For this reason I choose to say yes to you, in spite of everything. The disease of our galactic society is microbial in nature, the White Plague that makes zombies of us all begins with the lack of spiritual vaccines. If we can save the entombed one, the one girl that has seen the other side, we might be able to develop a vaccination against this empirical malaise, which has us so haggard, and so woe-begone. The death of me as a mother is my vocation as a scientist, and the death of me as a scientist is my vocation for nunnery. I once was a superior mother, and now that my inferiority has become apparent in every way, I choose this one last mission with you former-student, to undertake what’s due before it becomes too late.

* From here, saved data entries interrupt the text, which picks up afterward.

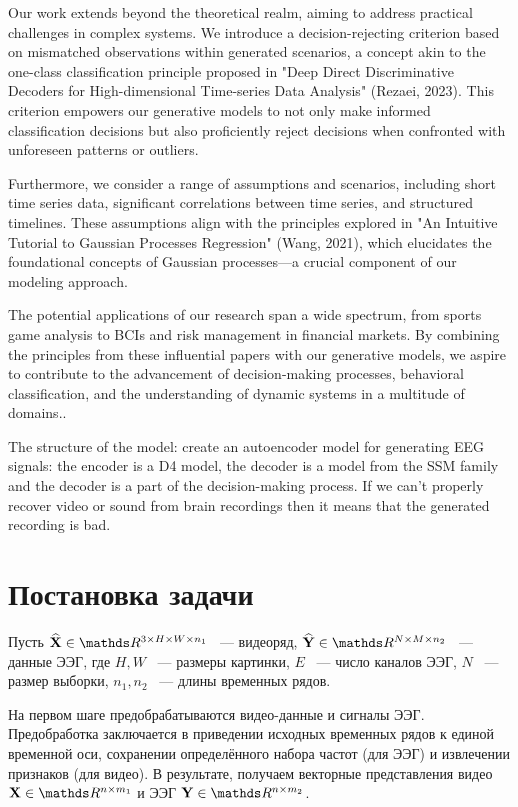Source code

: \documentclass[a4paper, 12pt]{article}
\begin{document}
	Our work extends beyond the theoretical realm, aiming to address practical challenges in complex systems. We introduce a decision-rejecting criterion based on mismatched observations within generated scenarios, a concept akin to the one-class classification principle proposed in "Deep Direct Discriminative Decoders for High-dimensional Time-series Data Analysis" (Rezaei, 2023). This criterion empowers our generative models to not only make informed classification decisions but also proficiently reject decisions when confronted with unforeseen patterns or outliers.
	
	Furthermore, we consider a range of assumptions and scenarios, including short time series data, significant correlations between time series, and structured timelines. These assumptions align with the principles explored in "An Intuitive Tutorial to Gaussian Processes Regression" (Wang, 2021), which elucidates the foundational concepts of Gaussian processes—a crucial component of our modeling approach.
	
	The potential applications of our research span a wide spectrum, from sports game analysis to BCIs and risk management in financial markets. By combining the principles from these influential papers with our generative models, we aspire to contribute to the advancement of decision-making processes, behavioral classification, and the understanding of dynamic systems in a multitude of domains..
	
	The structure of the model: create an autoencoder model for generating EEG signals: the encoder is a D4 model, the decoder is a model from the SSM family and the decoder is a part of the decision-making process. If we can't properly recover video or sound from brain recordings then it means that the generated recording is bad.


\section{Постановка задачи}
Пусть $\widehat{\bX} \in \dR^{3 \times H \times W \times n_1}$ ~--- видеоряд, $\widehat{\bY} \in \dR^{N \times M \times n_2}$ ~--- данные ЭЭГ, где $H, W$ ~--- размеры картинки, $E$ ~--- число каналов ЭЭГ, $N$ ~--- размер выборки, $n_1, n_2$ ~--- длины временных рядов.

На первом шаге предобрабатываются видео-данные и сигналы ЭЭГ. Предобработка заключается в приведении исходных временных рядов к единой временной оси, сохранении определённого набора частот (для ЭЭГ) и извлечении признаков (для видео). В результате, получаем векторные представления видео $\bX \in \dR^{n \times m_1}$ и ЭЭГ $\bY \in \dR^{n \times m_2}$.
\end{document}
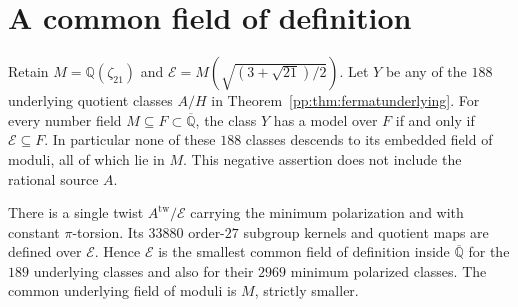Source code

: \section{A common field of definition}
\begin{theorem}
\label{pp:thm:quotientdefinitionfield}
Retain $M=\mathbb Q(\zeta_{21})$ and
$\mathcal E=M(\sqrt{(3+\sqrt{21})/2})$.
Let $Y$ be any of the $188$ underlying quotient classes $A/H$ in
Theorem~\ref{pp:thm:fermatunderlying}. For every number field
$M\subseteq F\subset\overline{\mathbb Q}$, the class $Y$ has a
model over $F$ if and only if $\mathcal E\subseteq F$.
In particular none of these $188$ classes descends to its embedded
field of moduli, all of which lie in $M$. This negative assertion
does not include the rational source $A$.

There is a single twist $A^{\mathrm{tw}}/\mathcal E$ carrying the
minimum polarization and with constant $\pi$-torsion. Its $33880$
order-$27$ subgroup kernels and quotient maps are defined over
$\mathcal E$. Hence $\mathcal E$ is the smallest common field of
definition inside $\overline{\mathbb Q}$ for the $189$ underlying
classes and also for their $2969$ minimum polarized classes.
The common underlying field of moduli is $M$, strictly smaller.
\end{theorem}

As a child, I swam the Hellespont in dreams of my own and I woke in a nightmare, and the sedge was withered from the lake, and no birds sang. I have fallen off the ram, and again and again I drown in a sea of my own. Now, again… I have lost my name and purpose. As a child, I heard the tiger laugh at me in my sleep, and its most terrible sound, was the sound of possession and inevitable doom. The lamia sans merci… it never smiles but it kills the spirit and it owns you. It still holds power on my breath, as it inevitably sits on my right shoulder, slowing me down, hampering my every action, it will not cease to haunt, not even at my time of death. I will come with you, Student. You have my blessing, even as I am cursed.